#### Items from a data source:
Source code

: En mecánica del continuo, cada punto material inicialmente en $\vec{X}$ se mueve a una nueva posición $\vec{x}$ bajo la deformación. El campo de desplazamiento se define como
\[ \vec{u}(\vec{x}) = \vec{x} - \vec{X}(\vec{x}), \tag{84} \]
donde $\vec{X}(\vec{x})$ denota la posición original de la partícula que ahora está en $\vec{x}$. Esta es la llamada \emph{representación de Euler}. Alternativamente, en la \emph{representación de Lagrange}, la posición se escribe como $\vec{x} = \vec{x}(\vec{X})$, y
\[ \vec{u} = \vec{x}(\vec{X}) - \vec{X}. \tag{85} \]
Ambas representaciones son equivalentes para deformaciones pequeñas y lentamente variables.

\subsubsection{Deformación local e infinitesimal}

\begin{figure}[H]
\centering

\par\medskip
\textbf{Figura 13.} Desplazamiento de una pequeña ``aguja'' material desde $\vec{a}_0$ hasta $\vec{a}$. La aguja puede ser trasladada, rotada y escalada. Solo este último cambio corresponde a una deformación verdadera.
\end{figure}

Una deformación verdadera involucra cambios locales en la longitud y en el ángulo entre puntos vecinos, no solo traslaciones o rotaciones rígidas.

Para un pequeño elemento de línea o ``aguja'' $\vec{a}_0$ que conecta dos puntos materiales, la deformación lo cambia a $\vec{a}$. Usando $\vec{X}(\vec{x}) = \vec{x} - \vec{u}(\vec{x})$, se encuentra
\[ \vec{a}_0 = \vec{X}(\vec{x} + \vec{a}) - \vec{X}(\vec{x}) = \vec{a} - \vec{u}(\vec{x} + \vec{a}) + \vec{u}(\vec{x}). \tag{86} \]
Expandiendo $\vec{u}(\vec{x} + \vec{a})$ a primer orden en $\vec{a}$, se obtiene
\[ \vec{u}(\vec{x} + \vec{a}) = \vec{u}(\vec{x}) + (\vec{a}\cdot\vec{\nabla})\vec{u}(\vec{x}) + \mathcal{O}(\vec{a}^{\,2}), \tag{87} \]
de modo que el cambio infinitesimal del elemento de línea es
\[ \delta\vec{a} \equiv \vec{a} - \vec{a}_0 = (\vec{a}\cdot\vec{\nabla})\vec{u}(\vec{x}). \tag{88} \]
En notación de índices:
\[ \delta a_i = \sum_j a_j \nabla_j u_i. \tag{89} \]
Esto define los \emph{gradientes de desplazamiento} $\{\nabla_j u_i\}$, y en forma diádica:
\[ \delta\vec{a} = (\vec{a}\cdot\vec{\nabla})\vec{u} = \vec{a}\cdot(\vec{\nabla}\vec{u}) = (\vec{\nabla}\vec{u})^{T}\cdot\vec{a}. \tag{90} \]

#### What the task asks:
Your reply must be the entries above, returned word for word.

#### Answer to this exercise:
Source code

: En mecánica del continuo, cada punto material inicialmente en $\vec{X}$ se mueve a una nueva posición $\vec{x}$ bajo la deformación. El campo de desplazamiento se define como
\[ \vec{u}(\vec{x}) = \vec{x} - \vec{X}(\vec{x}), \tag{84} \]
donde $\vec{X}(\vec{x})$ denota la posición original de la partícula que ahora está en $\vec{x}$. Esta es la llamada \emph{representación de Euler}. Alternativamente, en la \emph{representación de Lagrange}, la posición se escribe como $\vec{x} = \vec{x}(\vec{X})$, y
\[ \vec{u} = \vec{x}(\vec{X}) - \vec{X}. \tag{85} \]
Ambas representaciones son equivalentes para deformaciones pequeñas y lentamente variables.

\subsubsection{Deformación local e infinitesimal}

\begin{figure}[H]
\centering

\par\medskip
\textbf{Figura 13.} Desplazamiento de una pequeña ``aguja'' material desde $\vec{a}_0$ hasta $\vec{a}$. La aguja puede ser trasladada, rotada y escalada. Solo este último cambio corresponde a una deformación verdadera.
\end{figure}

Una deformación verdadera involucra cambios locales en la longitud y en el ángulo entre puntos vecinos, no solo traslaciones o rotaciones rígidas.

Para un pequeño elemento de línea o ``aguja'' $\vec{a}_0$ que conecta dos puntos materiales, la deformación lo cambia a $\vec{a}$. Usando $\vec{X}(\vec{x}) = \vec{x} - \vec{u}(\vec{x})$, se encuentra
\[ \vec{a}_0 = \vec{X}(\vec{x} + \vec{a}) - \vec{X}(\vec{x}) = \vec{a} - \vec{u}(\vec{x} + \vec{a}) + \vec{u}(\vec{x}). \tag{86} \]
Expandiendo $\vec{u}(\vec{x} + \vec{a})$ a primer orden en $\vec{a}$, se obtiene
\[ \vec{u}(\vec{x} + \vec{a}) = \vec{u}(\vec{x}) + (\vec{a}\cdot\vec{\nabla})\vec{u}(\vec{x}) + \mathcal{O}(\vec{a}^{\,2}), \tag{87} \]
de modo que el cambio infinitesimal del elemento de línea es
\[ \delta\vec{a} \equiv \vec{a} - \vec{a}_0 = (\vec{a}\cdot\vec{\nabla})\vec{u}(\vec{x}). \tag{88} \]
En notación de índices:
\[ \delta a_i = \sum_j a_j \nabla_j u_i. \tag{89} \]
Esto define los \emph{gradientes de desplazamiento} $\{\nabla_j u_i\}$, y en forma diádica:
\[ \delta\vec{a} = (\vec{a}\cdot\vec{\nabla})\vec{u} = \vec{a}\cdot(\vec{\nabla}\vec{u}) = (\vec{\nabla}\vec{u})^{T}\cdot\vec{a}. \tag{90} \]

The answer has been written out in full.